US dollar exchange in Burma:
Exchange them to Kyat (sometimes also Euros and Singapore dollars) in most banks of the bigger cities (I did it in Yangon, Mandalay and Nyaungshwe/Inle lake) for a good rate.
–> Banks in Burma are only open from 9 am to 3 pm!
For a less good rate you can exchange dollars only in hotels and guest-houses. There is no reason anymore to go to gold shops because of poorer rates there.
In Yangon exchange them at the airport (same rates as in the banks) or at the very right side of Scott market (Bogyoke Aung San Market). Walk to the back there and you’ll see two small money exchange shops with air con inside, where you can take your time to count the money etc.
Tip: After hearing stories about the Burmese being very picky about the quality of the dollar bills I bought a school children pencil case in Big C in Bangkok. My bills were well protected inside and I sometimes got a smile from the Burmese, when they saw it. Here are some pics of it:
Outside, when over 30 degree Celsius (over 86 degree Fahrenheit)
This will happen to you in Bagan and Mandalay for sure. Here are a few rules and suggestions:
Apply insect repellent first (dengue fever mosquitoes are active during the day as well!), when dry, apply sunscreen.
Bring enough water with you. Drink 2 litres on top of your normal consumption.
Wear a hat or something similar to cover your head.
Move slowly. Don’t run around and overheat your body.
Check here whether there will be public holidays during your stay. All banks and most markets are closed on public holiday, so you can’t buy souvenirs on those days.
Tour guides in general
It happened to me several times, that a guide, I rented, just dropped me in front of the attraction expecting me to go there alone, while he would wait outside. So actually most Burmese tour guides you rent for a day are kind of a taxi driver that knows a little more about the attraction, but not really a lot. If you don’t like that, tell the guide that you want him to come with you all the time and explain things. But maybe even then he or she still won’t come with you all the time.
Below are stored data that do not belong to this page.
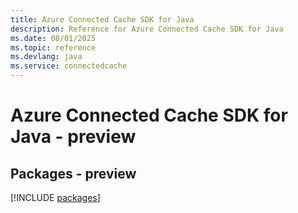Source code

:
 ```yaml
---
title: Azure Connected Cache SDK for Java
description: Reference for Azure Connected Cache SDK for Java
ms.date: 08/01/2025
ms.topic: reference
ms.devlang: java
ms.service: connectedcache
---
```

# Azure Connected Cache SDK for Java - preview
## Packages - preview
[!INCLUDE [packages](connected-cache-index.md)]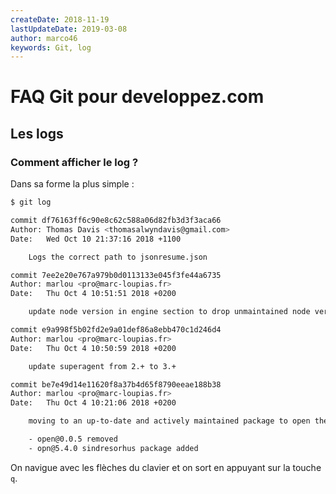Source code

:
 ```yaml
---
createDate: 2018-11-19
lastUpdateDate: 2019-03-08
author: marco46
keywords: Git, log
---
```


# FAQ Git pour developpez.com

## Les logs

### Comment afficher le log ?

Dans sa forme la plus simple :

```bash
$ git log

commit df76163ff6c90e8c62c588a06d82fb3d3f3aca66
Author: Thomas Davis <thomasalwyndavis@gmail.com>
Date:   Wed Oct 10 21:37:16 2018 +1100

    Logs the correct path to jsonresume.json

commit 7ee2e20e767a979b0d0113133e045f3fe44a6735
Author: marlou <pro@marc-loupias.fr>
Date:   Thu Oct 4 10:51:51 2018 +0200

    update node version in engine section to drop unmaintained node version and match travis config

commit e9a998f5b02fd2e9a01def86a8ebb470c1d246d4
Author: marlou <pro@marc-loupias.fr>
Date:   Thu Oct 4 10:50:59 2018 +0200

    update superagent from 2.+ to 3.+

commit be7e49d14e11620f8a37b4d65f8790eeae188b38
Author: marlou <pro@marc-loupias.fr>
Date:   Thu Oct 4 10:21:06 2018 +0200

    moving to an up-to-date and actively maintained package to open the browser

    - open@0.0.5 removed
    - opn@5.4.0 sindresorhus package added

```

On navigue avec les flèches du clavier et on sort en appuyant sur la touche `q`.

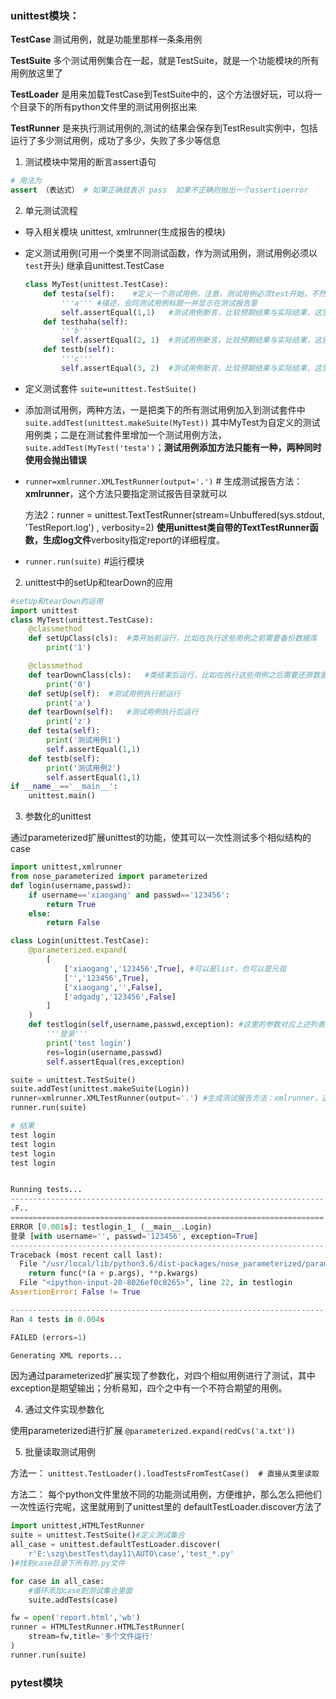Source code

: ### unittest模块：

**TestCase** 测试用例，就是功能里那样一条条用例

**TestSuite** 多个测试用例集合在一起，就是TestSuite，就是一个功能模块的所有用例放这里了

**TestLoader** 是用来加载TestCase到TestSuite中的，这个方法很好玩，可以将一个目录下的所有python文件里的测试用例抠出来

**TestRunner** 是来执行测试用例的,测试的结果会保存到TestResult实例中，包括运行了多少测试用例，成功了多少，失败了多少等信息

1. 测试模块中常用的断言assert语句

```Python
# 用法为 
assert （表达式） # 如果正确就表示 pass  如果不正确则抛出一个assertioerror

```

2. 单元测试流程

- 导入相关模块 unittest, xmlrunner(生成报告的模块)

- 定义测试用例(可用一个类里不同测试函数，作为测试用例，测试用例必须以`test`开头) 继承自unittest.TestCase 
  ```Python
  class MyTest(unittest.TestCase):
      def testa(self):    #定义一个测试用例，注意，测试用例必须test开始，不然不会当做是测试用例
          '''a''' #描述，会同测试用例标题一并显示在测试报告里
          self.assertEqual(1,1)   #测试用例断言，比较预期结果与实际结果，这里1==1，显然结果是pass
      def testhaha(self):
          '''b'''
          self.assertEqual(2, 1)  #测试用例断言，比较预期结果与实际结果，这里2==1，显然结果是Fail
      def testb(self):
          '''c'''
          self.assertEqual(3, 2)  #测试用例断言，比较预期结果与实际结果，这里3==1，显然结果是Fail
  
  ``` 
  

- 定义测试套件  `suite=unittest.TestSuite()`

- 添加测试用例，两种方法，一是把类下的所有测试用例加入到测试套件中`suite.addTest(unittest.makeSuite(MyTest))` 其中MyTest为自定义的测试用例类；二是在测试套件里增加一个测试用例方法，`suite.addTest(MyTest('testa')`；**测试用例添加方法只能有一种，两种同时使用会抛出错误**

- `runner=xmlrunner.XMLTestRunner(output='.')` # 生成测试报告方法：**xmlrunner**，这个方法只要指定测试报告目录就可以

  方法2：runner = unittest.TextTestRunner(stream=Unbuffered(sys.stdout, 'TestReport.log') , verbosity=2)
  **使用unittest类自带的TextTestRunner函数，生成log文件**verbosity指定report的详细程度。
  
- `runner.run(suite)`   #运行模块

2. unittest中的setUp和tearDown的应用

```Python
#setUp和tearDown的运用
import unittest
class MyTest(unittest.TestCase):
    @classmethod
    def setUpClass(cls):  #类开始前运行，比如在执行这些用例之前需要备份数据库
        print('1')

    @classmethod
    def tearDownClass(cls):   #类结束后运行，比如在执行这些用例之后需要还原数据库
        print('0')
    def setUp(self):  #测试用例执行前运行
        print('a')
    def tearDown(self):   #测试用例执行后运行
        print('z')
    def testa(self):
        print('测试用例1')
        self.assertEqual(1,1)
    def testb(self):
        print('测试用例2')
        self.assertEqual(1,1)
if __name__=='__main__':
    unittest.main()
```
3. 参数化的unittest

通过parameterized扩展unittest的功能，使其可以一次性测试多个相似结构的case

```Python
import unittest,xmlrunner
from nose_parameterized import parameterized
def login(username,passwd):
    if username=='xiaogang' and passwd=='123456':
        return True
    else:
        return False

class Login(unittest.TestCase):
    @parameterized.expand(
        [
            ['xiaogang','123456',True], #可以是list，也可以是元祖
            ['','123456',True],
            ['xiaogang','',False],
            ['adgadg','123456',False]
        ]
    )
    def testlogin(self,username,passwd,exception): #这里的参数对应上述列表里的元素，运行的时候会遍历上述列表里的二维列表直到所有元素都调用运行完成
        '''登录'''
        print('test login')
        res=login(username,passwd)
        self.assertEqual(res,exception)

suite = unittest.TestSuite()
suite.addTest(unittest.makeSuite(Login))
runner=xmlrunner.XMLTestRunner(output='.') #生成测试报告方法：xmlrunner，这个方法只要指定测试报告目录就可以
runner.run(suite)

# 结果
test login
test login
test login
test login


Running tests...
----------------------------------------------------------------------
.F..
======================================================================
ERROR [0.001s]: testlogin_1_ (__main__.Login)
登录 [with username='', passwd='123456', exception=True]
----------------------------------------------------------------------
Traceback (most recent call last):
  File "/usr/local/lib/python3.6/dist-packages/nose_parameterized/parameterized.py", line 392, in standalone_func
    return func(*(a + p.args), **p.kwargs)
  File "<ipython-input-20-8026ef0c8265>", line 22, in testlogin
AssertionError: False != True

----------------------------------------------------------------------
Ran 4 tests in 0.004s

FAILED (errors=1)

Generating XML reports...

```
因为通过parameterized扩展实现了参数化，对四个相似用例进行了测试，其中exception是期望输出；分析易知，四个之中有一个不符合期望的用例。

4. 通过文件实现参数化

使用parameterized进行扩展 `@parameterized.expand(redCvs('a.txt'))`

5. 批量读取测试用例 

  方法一： `unittest.TestLoader().loadTestsFromTestCase()  # 直接从类里读取 ` 
  
  方法二： 每个python文件里放不同的功能测试用例，方便维护，那么怎么把他们一次性运行完呢，这里就用到了unittest里的 defaultTestLoader.discover方法了
  
  ```Python
  import unittest,HTMLTestRunner
  suite = unittest.TestSuite()#定义测试集合
  all_case = unittest.defaultTestLoader.discover(
      r'E:\szg\bestTest\day11\AUTO\case','test_*.py'
  )#找到case目录下所有的.py文件

  for case in all_case:
      #循环添加case到测试集合里面
      suite.addTests(case)

  fw = open('report.html','wb')
  runner = HTMLTestRunner.HTMLTestRunner(
      stream=fw,title='多个文件运行'
  )
  runner.run(suite)
  ```

### pytest模块

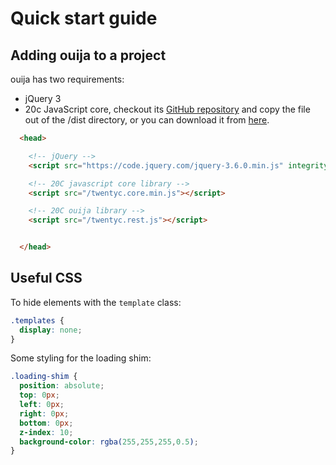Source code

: # Quick start guide

## Adding ouija to a project
ouija has two requirements:
- jQuery 3
- 20c JavaScript core, checkout its [GitHub repository](https://github.com/20c/js-core) and copy the file out of the /dist directory, or you can download it from [here](https://raw.githubusercontent.com/20c/js-core/master/dist/twentyc.core.min.js).

```html
  <head>

    <!-- jQuery -->
    <script src="https://code.jquery.com/jquery-3.6.0.min.js" integrity="sha256-/xUj+3OJU5yExlq6GSYGSHk7tPXikynS7ogEvDej/m4=" crossorigin="anonymous"></script>

    <!-- 20C javascript core library -->
    <script src="/twentyc.core.min.js"></script>

    <!-- 20C ouija library -->
    <script src="/twentyc.rest.js"></script>


  </head>
```

## Useful CSS
To hide elements with the `template` class:
```CSS
.templates {
  display: none;
}
```
Some styling for the loading shim:
```CSS
.loading-shim {
  position: absolute;
  top: 0px;
  left: 0px;
  right: 0px;
  bottom: 0px;
  z-index: 10;
  background-color: rgba(255,255,255,0.5);
}
```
I think, that the Burmese not yet fully understand the concept and our expectations of tourism. Just wanted to let you know about this.
Yangon taxi drivers
don’t speak English so well. One out of four can communicate on a sufficient level. While going to main attractions is ok with all taxi drivers I recommend you to take one, that speaks a good English, if you go to the smaller attractions, that not everybody knows.
I recommend Mr. Ko Min Soe (phone: 0973 046 201, e-mail: firstname.lastname@example.org) to you. He was taking me around half a day to the smaller attractions like the white elephants, the marble Buddha, the reclining Buddha and so on for a fair price. Before that I had a taxi driver who got totally lost and drove me to a hotel with a similar name than the marble Buddha.